As many of you will know, there are none of the fancy adblockers for our webbrowsers at Mac OS 9. Even if there are some tries to implement adblocking into Classilla, there is recently no good solution. When we are talking about other browsers like iCab or Opera 6.03 there is no possibility at all.
BUT our Mac OS has an old technique already included, that I like to push a little bit.
It is called "hostfiles". Basically it is a textlist, that has domainnames and sends them not to a DNS but to the own computer itselve. So the ads are not loaded as the computer does not connect to any server.
"Under Mac OS 9 and earlier there is a hosts file in the root level of the system folder.

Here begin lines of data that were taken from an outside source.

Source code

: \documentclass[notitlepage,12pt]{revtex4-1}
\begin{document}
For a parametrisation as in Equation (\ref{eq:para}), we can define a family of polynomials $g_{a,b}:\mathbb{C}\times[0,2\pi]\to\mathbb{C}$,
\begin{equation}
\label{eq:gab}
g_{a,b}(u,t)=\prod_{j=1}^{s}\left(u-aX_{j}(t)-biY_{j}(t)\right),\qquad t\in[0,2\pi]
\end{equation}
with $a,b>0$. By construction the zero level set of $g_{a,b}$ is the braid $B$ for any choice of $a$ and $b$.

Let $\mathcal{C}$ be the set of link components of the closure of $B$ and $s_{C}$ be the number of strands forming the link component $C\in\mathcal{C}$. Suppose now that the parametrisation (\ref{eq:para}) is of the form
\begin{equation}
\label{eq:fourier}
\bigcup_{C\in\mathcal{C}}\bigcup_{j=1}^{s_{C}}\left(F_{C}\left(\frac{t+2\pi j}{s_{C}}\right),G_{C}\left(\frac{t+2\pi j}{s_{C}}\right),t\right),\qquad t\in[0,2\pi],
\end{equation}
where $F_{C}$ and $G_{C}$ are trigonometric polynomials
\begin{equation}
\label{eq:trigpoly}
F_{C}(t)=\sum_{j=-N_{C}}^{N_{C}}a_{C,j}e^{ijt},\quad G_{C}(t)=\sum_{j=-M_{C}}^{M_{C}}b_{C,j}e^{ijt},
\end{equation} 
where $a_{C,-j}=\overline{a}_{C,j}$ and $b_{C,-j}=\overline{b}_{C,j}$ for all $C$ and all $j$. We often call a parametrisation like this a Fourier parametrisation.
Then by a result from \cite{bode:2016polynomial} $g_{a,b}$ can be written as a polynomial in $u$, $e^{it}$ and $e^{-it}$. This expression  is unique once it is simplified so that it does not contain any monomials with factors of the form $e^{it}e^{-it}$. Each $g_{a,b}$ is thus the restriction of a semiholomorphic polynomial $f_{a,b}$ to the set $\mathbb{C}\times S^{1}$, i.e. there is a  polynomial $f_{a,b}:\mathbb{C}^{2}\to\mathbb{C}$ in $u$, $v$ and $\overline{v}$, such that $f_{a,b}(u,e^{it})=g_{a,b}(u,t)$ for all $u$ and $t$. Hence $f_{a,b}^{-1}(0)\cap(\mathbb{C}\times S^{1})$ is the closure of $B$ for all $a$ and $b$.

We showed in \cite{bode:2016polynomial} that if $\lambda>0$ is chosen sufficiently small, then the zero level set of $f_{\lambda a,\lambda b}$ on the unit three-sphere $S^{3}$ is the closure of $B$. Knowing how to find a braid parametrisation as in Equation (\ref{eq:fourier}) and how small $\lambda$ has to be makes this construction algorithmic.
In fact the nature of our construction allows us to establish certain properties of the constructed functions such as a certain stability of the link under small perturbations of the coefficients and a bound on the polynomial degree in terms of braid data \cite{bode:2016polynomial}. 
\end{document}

If you're using Open Transport it can also be located inside System Folder:Preferences, although either will work. Or you can just open the TCP/IP control panel and go into Advanced under User Mode in the Edit menu. Then you have the option of choosing whatever hosts file you like and it will be put where it needs to be."
These textlists with the adservers can be in two formats:
Either: "doubleclick.net. A 127.0.0.1" (with the periode!)
or: "doubleclick.net CNAME 0.0.0.0"
If you create such a hostfile textlist (or edit an existing one), and include all the adservers, you will surf without ads, and quite fast with every browser or internetapplication, even the very old ones. And if you include the real monsters like google.com (use duckduckgo.com, or an locale google), as facebook.com and all the stuff, you will wonder how fast the net can be even at our 300 MHz machines!
And now there comes the best part; there are sites collecting this adservers! And some of them are providing these well maintained and recent textlists in Mac OS 9 formats as well. One of them is here:
http://pgl.yoyo.org/adservers/So you simply have to go there, let show you the recent list (e.g.
http://pgl.yoyo.org/adservers/serverlist.php?hostformat=machosts ), copy&paste it to a textfile, save this at your harddisk -> Systemfolder as "hosts", and select this textfile in TCP/IP Control Panel.
Have fun with your speedy and adfree webexperiance again!